In the entries below, find the lines that contain the word "dimensions" and copy them.

**Stored entries:**
--------

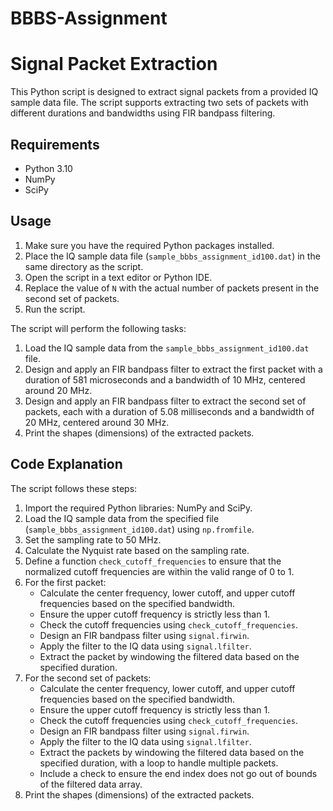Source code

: # BBBS-Assignment
# Signal Packet Extraction

This Python script is designed to extract signal packets from a provided IQ sample data file. The script supports extracting two sets of packets with different durations and bandwidths using FIR bandpass filtering.

## Requirements

- Python 3.10
- NumPy
- SciPy

## Usage
1. Make sure you have the required Python packages installed.
2. Place the IQ sample data file (`sample_bbbs_assignment_id100.dat`) in the same directory as the script.
3. Open the script in a text editor or Python IDE.
4. Replace the value of `N` with the actual number of packets present in the second set of packets.
5. Run the script.

The script will perform the following tasks:

1. Load the IQ sample data from the `sample_bbbs_assignment_id100.dat` file.
2. Design and apply an FIR bandpass filter to extract the first packet with a duration of 581 microseconds and a bandwidth of 10 MHz, centered around 20 MHz.
3. Design and apply an FIR bandpass filter to extract the second set of packets, each with a duration of 5.08 milliseconds and a bandwidth of 20 MHz, centered around 30 MHz.
4. Print the shapes (dimensions) of the extracted packets.

## Code Explanation

The script follows these steps:

1. Import the required Python libraries: NumPy and SciPy.
2. Load the IQ sample data from the specified file (`sample_bbbs_assignment_id100.dat`) using `np.fromfile`.
3. Set the sampling rate to 50 MHz.
4. Calculate the Nyquist rate based on the sampling rate.
5. Define a function `check_cutoff_frequencies` to ensure that the normalized cutoff frequencies are within the valid range of 0 to 1.
6. For the first packet:
   - Calculate the center frequency, lower cutoff, and upper cutoff frequencies based on the specified bandwidth.
   - Ensure the upper cutoff frequency is strictly less than 1.
   - Check the cutoff frequencies using `check_cutoff_frequencies`.
   - Design an FIR bandpass filter using `signal.firwin`.
   - Apply the filter to the IQ data using `signal.lfilter`.
   - Extract the packet by windowing the filtered data based on the specified duration.
7. For the second set of packets:
   - Calculate the center frequency, lower cutoff, and upper cutoff frequencies based on the specified bandwidth.
   - Ensure the upper cutoff frequency is strictly less than 1.
   - Check the cutoff frequencies using `check_cutoff_frequencies`.
   - Design an FIR bandpass filter using `signal.firwin`.
   - Apply the filter to the IQ data using `signal.lfilter`.
   - Extract the packets by windowing the filtered data based on the specified duration, with a loop to handle multiple packets.
   - Include a check to ensure the end index does not go out of bounds of the filtered data array.
9. Print the shapes (dimensions) of the extracted packets.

--------

**SOLVED EXERCISE:**
4. Print the shapes (dimensions) of the extracted packets.
9. Print the shapes (dimensions) of the extracted packets.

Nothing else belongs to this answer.